*About this task*.
Give the listing below again in full, exactly as written.

*Given data*.
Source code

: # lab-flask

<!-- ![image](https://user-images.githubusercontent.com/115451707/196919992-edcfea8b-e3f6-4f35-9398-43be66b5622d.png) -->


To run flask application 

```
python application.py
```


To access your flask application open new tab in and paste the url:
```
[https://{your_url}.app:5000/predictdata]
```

*Expected answer*.
Source code

: # lab-flask

<!-- ![image](https://user-images.githubusercontent.com/115451707/196919992-edcfea8b-e3f6-4f35-9398-43be66b5622d.png) -->


To run flask application 

```
python application.py
```


To access your flask application open new tab in and paste the url:
```
[https://{your_url}.app:5000/predictdata]
```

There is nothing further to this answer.